▸ EXERCISE INSTRUCTIONS: All of the records must be set down again word for word.

▸ EXERCISE DATA:
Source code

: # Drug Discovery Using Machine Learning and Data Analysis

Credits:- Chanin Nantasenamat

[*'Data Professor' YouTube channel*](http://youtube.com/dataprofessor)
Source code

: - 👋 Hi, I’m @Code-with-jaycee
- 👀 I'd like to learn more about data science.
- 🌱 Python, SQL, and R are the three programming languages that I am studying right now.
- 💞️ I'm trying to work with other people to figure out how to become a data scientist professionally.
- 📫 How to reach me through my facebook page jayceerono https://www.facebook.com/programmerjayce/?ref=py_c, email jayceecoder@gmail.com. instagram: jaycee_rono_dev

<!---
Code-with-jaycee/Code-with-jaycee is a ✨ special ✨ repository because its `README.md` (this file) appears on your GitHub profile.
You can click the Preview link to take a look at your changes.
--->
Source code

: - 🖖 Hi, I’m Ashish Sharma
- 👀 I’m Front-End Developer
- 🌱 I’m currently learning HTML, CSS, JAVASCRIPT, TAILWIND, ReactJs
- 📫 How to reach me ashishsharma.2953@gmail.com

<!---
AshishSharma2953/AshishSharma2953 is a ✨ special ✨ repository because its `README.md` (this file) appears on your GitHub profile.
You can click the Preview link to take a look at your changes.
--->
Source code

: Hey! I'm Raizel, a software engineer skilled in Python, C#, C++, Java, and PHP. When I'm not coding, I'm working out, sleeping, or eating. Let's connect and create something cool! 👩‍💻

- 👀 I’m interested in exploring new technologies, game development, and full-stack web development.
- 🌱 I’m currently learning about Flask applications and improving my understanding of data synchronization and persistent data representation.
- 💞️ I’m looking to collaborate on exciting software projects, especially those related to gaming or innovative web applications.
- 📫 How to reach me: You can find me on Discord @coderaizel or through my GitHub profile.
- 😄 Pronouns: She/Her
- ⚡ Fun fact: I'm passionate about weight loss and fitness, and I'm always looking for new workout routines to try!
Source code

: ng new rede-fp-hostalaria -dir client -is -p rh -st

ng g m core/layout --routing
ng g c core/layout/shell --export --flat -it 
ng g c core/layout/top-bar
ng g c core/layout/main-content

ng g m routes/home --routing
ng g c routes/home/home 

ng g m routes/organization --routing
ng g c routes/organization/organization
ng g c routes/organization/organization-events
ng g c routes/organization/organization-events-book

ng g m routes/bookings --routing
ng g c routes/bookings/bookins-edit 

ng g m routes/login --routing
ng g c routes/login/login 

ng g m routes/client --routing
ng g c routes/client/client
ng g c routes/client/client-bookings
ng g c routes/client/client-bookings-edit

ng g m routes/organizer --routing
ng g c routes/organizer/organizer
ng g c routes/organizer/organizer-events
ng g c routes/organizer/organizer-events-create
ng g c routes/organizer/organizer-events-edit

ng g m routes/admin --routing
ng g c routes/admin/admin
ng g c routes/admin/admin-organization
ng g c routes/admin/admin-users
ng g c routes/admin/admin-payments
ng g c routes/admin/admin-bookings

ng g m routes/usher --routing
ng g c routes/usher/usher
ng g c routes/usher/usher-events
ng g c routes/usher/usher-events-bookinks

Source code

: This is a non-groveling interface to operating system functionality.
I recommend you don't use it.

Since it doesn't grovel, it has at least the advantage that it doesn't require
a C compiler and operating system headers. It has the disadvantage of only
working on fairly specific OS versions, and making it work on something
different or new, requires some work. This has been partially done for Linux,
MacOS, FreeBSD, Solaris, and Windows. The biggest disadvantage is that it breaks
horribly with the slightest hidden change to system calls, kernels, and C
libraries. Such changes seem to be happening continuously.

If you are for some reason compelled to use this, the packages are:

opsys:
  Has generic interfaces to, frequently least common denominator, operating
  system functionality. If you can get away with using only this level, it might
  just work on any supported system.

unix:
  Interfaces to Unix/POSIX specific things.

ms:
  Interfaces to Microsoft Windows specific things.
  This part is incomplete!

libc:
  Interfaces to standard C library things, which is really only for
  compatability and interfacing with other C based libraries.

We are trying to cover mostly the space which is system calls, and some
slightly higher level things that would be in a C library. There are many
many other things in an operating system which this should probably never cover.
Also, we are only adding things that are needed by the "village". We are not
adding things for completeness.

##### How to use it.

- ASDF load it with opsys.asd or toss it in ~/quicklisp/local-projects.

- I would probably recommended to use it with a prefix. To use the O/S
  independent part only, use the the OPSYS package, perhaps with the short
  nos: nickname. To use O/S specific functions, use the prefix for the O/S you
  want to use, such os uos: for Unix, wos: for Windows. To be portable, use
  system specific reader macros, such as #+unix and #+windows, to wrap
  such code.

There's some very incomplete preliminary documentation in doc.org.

▸ RESPONSE FOR THIS EXERCISE:
Source code

: # Drug Discovery Using Machine Learning and Data Analysis

Credits:- Chanin Nantasenamat

[*'Data Professor' YouTube channel*](http://youtube.com/dataprofessor)
Source code

: - 👋 Hi, I’m @Code-with-jaycee
- 👀 I'd like to learn more about data science.
- 🌱 Python, SQL, and R are the three programming languages that I am studying right now.
- 💞️ I'm trying to work with other people to figure out how to become a data scientist professionally.
- 📫 How to reach me through my facebook page jayceerono https://www.facebook.com/programmerjayce/?ref=py_c, email jayceecoder@gmail.com. instagram: jaycee_rono_dev

<!---
Code-with-jaycee/Code-with-jaycee is a ✨ special ✨ repository because its `README.md` (this file) appears on your GitHub profile.
You can click the Preview link to take a look at your changes.
--->
Source code

: - 🖖 Hi, I’m Ashish Sharma
- 👀 I’m Front-End Developer
- 🌱 I’m currently learning HTML, CSS, JAVASCRIPT, TAILWIND, ReactJs
- 📫 How to reach me ashishsharma.2953@gmail.com

<!---
AshishSharma2953/AshishSharma2953 is a ✨ special ✨ repository because its `README.md` (this file) appears on your GitHub profile.
You can click the Preview link to take a look at your changes.
--->
Source code

: Hey! I'm Raizel, a software engineer skilled in Python, C#, C++, Java, and PHP. When I'm not coding, I'm working out, sleeping, or eating. Let's connect and create something cool! 👩‍💻

- 👀 I’m interested in exploring new technologies, game development, and full-stack web development.
- 🌱 I’m currently learning about Flask applications and improving my understanding of data synchronization and persistent data representation.
- 💞️ I’m looking to collaborate on exciting software projects, especially those related to gaming or innovative web applications.
- 📫 How to reach me: You can find me on Discord @coderaizel or through my GitHub profile.
- 😄 Pronouns: She/Her
- ⚡ Fun fact: I'm passionate about weight loss and fitness, and I'm always looking for new workout routines to try!
Source code

: ng new rede-fp-hostalaria -dir client -is -p rh -st

ng g m core/layout --routing
ng g c core/layout/shell --export --flat -it 
ng g c core/layout/top-bar
ng g c core/layout/main-content

ng g m routes/home --routing
ng g c routes/home/home 

ng g m routes/organization --routing
ng g c routes/organization/organization
ng g c routes/organization/organization-events
ng g c routes/organization/organization-events-book

ng g m routes/bookings --routing
ng g c routes/bookings/bookins-edit 

ng g m routes/login --routing
ng g c routes/login/login 

ng g m routes/client --routing
ng g c routes/client/client
ng g c routes/client/client-bookings
ng g c routes/client/client-bookings-edit

ng g m routes/organizer --routing
ng g c routes/organizer/organizer
ng g c routes/organizer/organizer-events
ng g c routes/organizer/organizer-events-create
ng g c routes/organizer/organizer-events-edit

ng g m routes/admin --routing
ng g c routes/admin/admin
ng g c routes/admin/admin-organization
ng g c routes/admin/admin-users
ng g c routes/admin/admin-payments
ng g c routes/admin/admin-bookings

ng g m routes/usher --routing
ng g c routes/usher/usher
ng g c routes/usher/usher-events
ng g c routes/usher/usher-events-bookinks

Source code

: This is a non-groveling interface to operating system functionality.
I recommend you don't use it.

Since it doesn't grovel, it has at least the advantage that it doesn't require
a C compiler and operating system headers. It has the disadvantage of only
working on fairly specific OS versions, and making it work on something
different or new, requires some work. This has been partially done for Linux,
MacOS, FreeBSD, Solaris, and Windows. The biggest disadvantage is that it breaks
horribly with the slightest hidden change to system calls, kernels, and C
libraries. Such changes seem to be happening continuously.

If you are for some reason compelled to use this, the packages are:

opsys:
  Has generic interfaces to, frequently least common denominator, operating
  system functionality. If you can get away with using only this level, it might
  just work on any supported system.

unix:
  Interfaces to Unix/POSIX specific things.

ms:
  Interfaces to Microsoft Windows specific things.
  This part is incomplete!

libc:
  Interfaces to standard C library things, which is really only for
  compatability and interfacing with other C based libraries.

We are trying to cover mostly the space which is system calls, and some
slightly higher level things that would be in a C library. There are many
many other things in an operating system which this should probably never cover.
Also, we are only adding things that are needed by the "village". We are not
adding things for completeness.

##### How to use it.

- ASDF load it with opsys.asd or toss it in ~/quicklisp/local-projects.

- I would probably recommended to use it with a prefix. To use the O/S
  independent part only, use the the OPSYS package, perhaps with the short
  nos: nickname. To use O/S specific functions, use the prefix for the O/S you
  want to use, such os uos: for Unix, wos: for Windows. To be portable, use
  system specific reader macros, such as #+unix and #+windows, to wrap
  such code.

There's some very incomplete preliminary documentation in doc.org.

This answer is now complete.